Warranties And Representations: An Essential Element of M&A Agreements
Robert M. Mendell has substantial experience resulting from more than 40 years of legal experience in the mergers and acquisitions field. He provides legal acumen to clients who require assistance with a variety of complex business and tax law concerns. Thus, sellers and buyers of various businesses have relied on his guidance in handling the sale or purchase of their business enterprise, most transaction documents containing sophisticated “warranties and representations” provisions.
Serving M&A Clients Throughout Texas
A buyer of a business is usually placed in the very risky position of paying substantial amounts for a business enterprise that the buyer cannot become totally familiar with prior to closing. A seller of a business is usually relying on the receipt of the entire purchase price that was negotiated with the buyer in order to entice the seller to sell the business. A compromise position developed over a many year period is the amelioration of the buyer’s risk through the provision by the seller of numerous warranties and representations, the breach of which would entitle the buyer to a recovery of damages, in order to provide the buyer with a comfort level sufficient to induce the buyer to close the business acquisition despite the outlay of substantial purchase money funds.
Over the years, the “warranties and representations” of the seller contained in mergers and acquisitions documents have been extensively crafted and require careful consideration on the part of both the buyer and the seller, usually through their respective legal counsel. Some of these may include:
- Material Adverse Effect: The definition of this term or a similar term, often found in modern M&A documents, is important in determining, among other things, whether the seller can be held accountable for devaluation of the business with respect to post-closing operations of the buyer.
- Financial Statement Representation/Accounting Standard: The wording of this representation can be important in determining, among other things, whether the seller’s financial statements must be materially accurate and, in addition, whether such financials must also be in conformity with a certain accounting standard, such as GAAP, tax basis accounting or some other set of accounting principles.

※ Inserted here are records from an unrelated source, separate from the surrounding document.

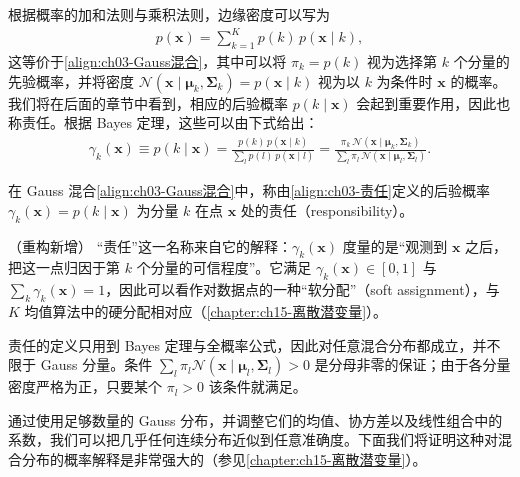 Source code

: \documentclass[../../main.tex]{subfiles}
\begin{document}
根据概率的加和法则与乘积法则，边缘密度可以写为
\begin{align}
p(\boldsymbol{x})=\sum_{k=1}^{K}p(k)\,p(\boldsymbol{x}\mid k),
\label{align:ch03-混合生成式}
\end{align}
这等价于\eqref{align:ch03-Gauss混合}，其中可以将 $\pi_{k}=p(k)$ 视为选择第 $k$ 个分量的先验概率，并将密度 $\mathcal{N}(\boldsymbol{x}\mid\boldsymbol{\mu}_{k},\boldsymbol{\Sigma}_{k})=p(\boldsymbol{x}\mid k)$ 视为以 $k$ 为条件时 $\boldsymbol{x}$ 的概率。我们将在后面的章节中看到，相应的后验概率 $p(k\mid\boldsymbol{x})$ 会起到重要作用，因此也称责任。根据 Bayes 定理，这些可以由下式给出：
\begin{align}
\gamma_{k}(\boldsymbol{x})\equiv p(k\mid\boldsymbol{x})=\frac{p(k)\,p(\boldsymbol{x}\mid k)}{\sum_{l}p(l)\,p(\boldsymbol{x}\mid l)}=\frac{\pi_{k}\,\mathcal{N}(\boldsymbol{x}\mid\boldsymbol{\mu}_{k},\boldsymbol{\Sigma}_{k})}{\sum_{l}\pi_{l}\,\mathcal{N}(\boldsymbol{x}\mid\boldsymbol{\mu}_{l},\boldsymbol{\Sigma}_{l})}.
\label{align:ch03-责任}
\end{align}

\begin{definition}[责任]\label{definition:ch03-责任}
在 Gauss 混合\eqref{align:ch03-Gauss混合}中，称由\eqref{align:ch03-责任}定义的后验概率 $\gamma_k(\boldsymbol{x})=p(k\mid\boldsymbol{x})$ 为分量 $k$ 在点 $\boldsymbol{x}$ 处的责任（responsibility）。
\end{definition}

\begin{remark}（重构新增）
“责任”这一名称来自它的解释：$\gamma_k(\boldsymbol{x})$ 度量的是“观测到 $\boldsymbol{x}$ 之后，把这一点归因于第 $k$ 个分量的可信程度”。它满足 $\gamma_k(\boldsymbol{x})\in[0,1]$ 与 $\sum_k\gamma_k(\boldsymbol{x})=1$，因此可以看作对数据点的一种“软分配”（soft assignment），与 $K$ 均值算法中的硬分配相对应（\cref{chapter:ch15-离散潜变量}）。

责任的定义只用到 Bayes 定理与全概率公式，因此对任意混合分布都成立，并不限于 Gauss 分量。条件 $\sum_l\pi_l\mathcal{N}(\boldsymbol{x}\mid\boldsymbol{\mu}_l,\boldsymbol{\Sigma}_l)>0$ 是分母非零的保证；由于各分量密度严格为正，只要某个 $\pi_l>0$ 该条件就满足。
\end{remark}

通过使用足够数量的 Gauss 分布，并调整它们的均值、协方差以及线性组合中的系数，我们可以把几乎任何连续分布近似到任意准确度。下面我们将证明这种对混合分布的概率解释是非常强大的（参见\cref{chapter:ch15-离散潜变量}）。
\end{document}
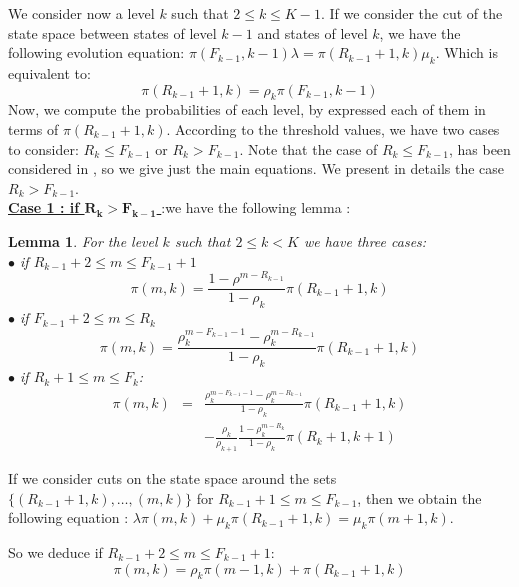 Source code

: \documentclass[conference]{IEEEtran}
\newtheorem{lem}{Lemma}
\begin{document}
We consider now a level $k$ such that $2 \leq  k \leq K-1$. If we consider the cut  of the state space between states of level $k-1$ and states of level $k$,  we have   the following  evolution equation: $\pi(F_{k-1},k-1) \lambda=  \pi(R_{k-1}+1,k) \mu_k$. Which is equivalent to:
\begin{equation}
\pi(R_{k-1}+1,k)= \rho_k \pi(F_{k-1},k-1)
\label{eq14b}
\end{equation}
Now, we compute the probabilities of each level, by
expressed  each of them in terms of  $\pi(R_{k-1}+1,k)$.  According to the threshold values,
we have two cases to consider:
$R_{k} \leq F_{k-1}$ or  $R_{k} > F_{k-1}$. Note that the case of $R_{k} \leq F_{k-1}$, has been considered in \cite{le2000simple}, so we give just the main equations. We present in details the case $R_{k} > F_{k-1}$. \\
\noindent
 \underline{{\textbf{Case 1 : if $\mathbf{R_{k} > F_{k-1}}$ }}}:we have the following lemma :
\begin{lem}
For the level $k$ such that  $2\leq k<K$ we have three cases: \\
$\bullet$ if $R_{k-1}+2 \leq m \leq F_{k-1}+1$
\begin{equation}
\pi(m,k)=\frac{1-\rho^{m-R_{k-1}} }{1-\rho_k}\pi(R_{k-1}+1,k) 
\label{eq40b}
\end{equation}
$\bullet$ if $F_{k-1}+2 \leq m \leq R_{k}$
\begin{equation}
\pi(m,k)= \frac{\rho_k^{m-F_{k-1}-1}-\rho_k^{m-R_{k-1}} } {1-\rho_k} \pi(R_{k-1}+1,k)
\label{eq31}
\end{equation}
$\bullet$ if  $R_k+1 \leq m \leq F_k$:
\begin{eqnarray}
\pi(m,k)&=& \frac{ \rho_k ^{m-F_{k-1}-1 } -\rho_k^{m-R_{k-1}} } {1-\rho_k} \pi(R_{k-1}+1,k) \nonumber \\
 &&- \frac{\rho_k}{\rho_{k+1}} \frac{1- \rho_k ^{m-R_k}} {1-\rho_k} \pi(R_{k}+1, k+1)
 \label{eq38}
\end{eqnarray}
\end{lem} 
If we consider cuts on the state space around the sets $\{(R_{k-1}+1,k), \ldots,(m,k)\}$ for  $R_{k-1}+1 \leq m \leq F_{k-1}$, then we obtain
the following equation : $\lambda \pi(m,k) + \mu_k \pi(R_{k-1}+1,k) = \mu_k \pi(m+1,k)$. 

So we deduce if $ R_{k-1}+2 \leq m \leq F_{k-1}+1$:
\begin{equation}
\pi(m,k) = \rho_k \pi(m-1,k)+ \pi(R_{k-1}+1,k)
\label{eq26b}
\end{equation}
\end{document}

- Undisclosed Liabilities: The wording of this warranty is important in determining, among other things, whether the seller is responsible for warranting liabilities under this provision that have otherwise been disclosed to the buyer, such as lease obligations, because the warranty wording may entail warranty of non-balance sheet items.
- Compliance with Laws: Whether, among other things, a seller’s warranty regarding the seller’s compliance with laws prior to closing should be considered as being extended to the buyer’s operation of the business after closing, if the buyer operates in the same manner as the seller prior to closing.
- Full Disclosure Representation: A “full disclosure” representation is a pro-buyer representation that, among other things, the seller has disclosed any and all information that may negatively impact the business, even if the agreement did not otherwise address it. Conversely, sellers want disclosure representations limited to the information specifically attached to the agreement often in the form of “disclosure schedules”.
- Due Diligence Materials Warranted: Many “full disclosure” representations are worded broadly enough to encompass a warranty of all information provided to the buyer at any time, including in connection with the buyer’s “due diligence” review of the seller, whether or not referenced or attached to the agreement. Sellers may wish to avoid warranty of such materials as being incomplete or in a “draft” stage.
- Nonreliance Provision: Accordingly, sellers promote this pro-seller provision, which stipulates that the buyer cannot rely on any warranties or representations except for those in the agreement. Sellers often advance such warranty disclaimer language to limit their liability should the buyer claim to have relied on express or implied representations or warranties.
- Knowledge of Seller: Oftentimes, a specific warranty of the seller is limited by a knowledge qualifier. There are several definitions of “knowledge” as it refers to a seller. It could refer to the knowledge of one or more groups associated with the seller, including the owners, key managers, department heads or all employees. “Knowledge” can be further modified to include constructive knowledge and “knowledge” that could have been known after reasonable inquiry of other seller personnel.
More detailed information relating to warranties and representations can be found in this seminar handout prepared by Mr. Mendell: Business Acquisitions Seminar Handout.
Mr. Mendell handles all aspects of his clients’ cases himself, ensuring that they receive his personal skill and attention. He is Board Certified in Tax Law by The Texas Board of Legal Specialization and is also licensed as a Certified Public Accountant (CPA).